## Records for this task:
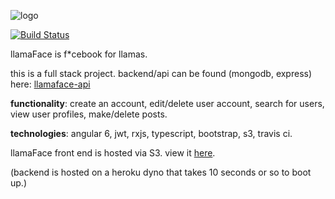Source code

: ![logo](https://github.com/ashbadger/llamaface-ng2/blob/master/src/assets/images/logo.png?raw=true)

[![Build Status](https://travis-ci.org/ashbadger/llamaface-ng2.svg?branch=master)](https://travis-ci.org/ashbadger/llamaface-ng2)

llamaFace is f*cebook for llamas.

this is a full stack project. backend/api can be found (mongodb, express) here: [llamaface-api](https://github.com/ashbadger/llamaface-api)

**functionality**: create an account, edit/delete user account, search for users, view user profiles, make/delete posts.

**technologies**: angular 6, jwt, rxjs, typescript, bootstrap, s3, travis ci.

llamaFace front end is hosted via S3. view it [here](http://llamaface-ng2.s3-website-us-east-1.amazonaws.com/posts).

(backend is hosted on a heroku dyno that takes 10 seconds or so to boot up.)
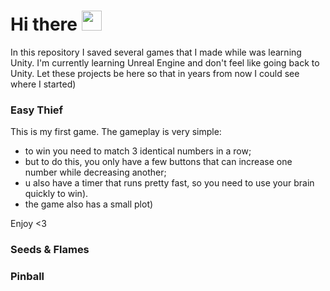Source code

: <h1 align="left">Hi there <a href="" target="_blank"></a> 
<img src="https://github.com/blackcater/blackcater/raw/main/images/Hi.gif" height="32"/></h1>

In this repository I saved several games that I made while was learning Unity. 
I'm currently learning Unreal Engine and don't feel like going back to Unity.
Let these projects be here so that in years from now I could see where I started)

### Easy Thief
This is my first game.
The gameplay is very simple:
- to win you need to match 3 identical numbers in a row;
- but to do this, you only have a few buttons that can increase one number while decreasing another;
- u also have a timer that runs pretty fast, so you need to use your brain quickly to win).
- the game also has a small plot)
  
Enjoy <3

### Seeds & Flames


### Pinball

## Assignment:
Show every line in the listing above that carries the word "images".

## Your solution:
: ![logo](https://github.com/ashbadger/llamaface-ng2/blob/master/src/assets/images/logo.png?raw=true)
<img src="https://github.com/blackcater/blackcater/raw/main/images/Hi.gif" height="32"/></h1>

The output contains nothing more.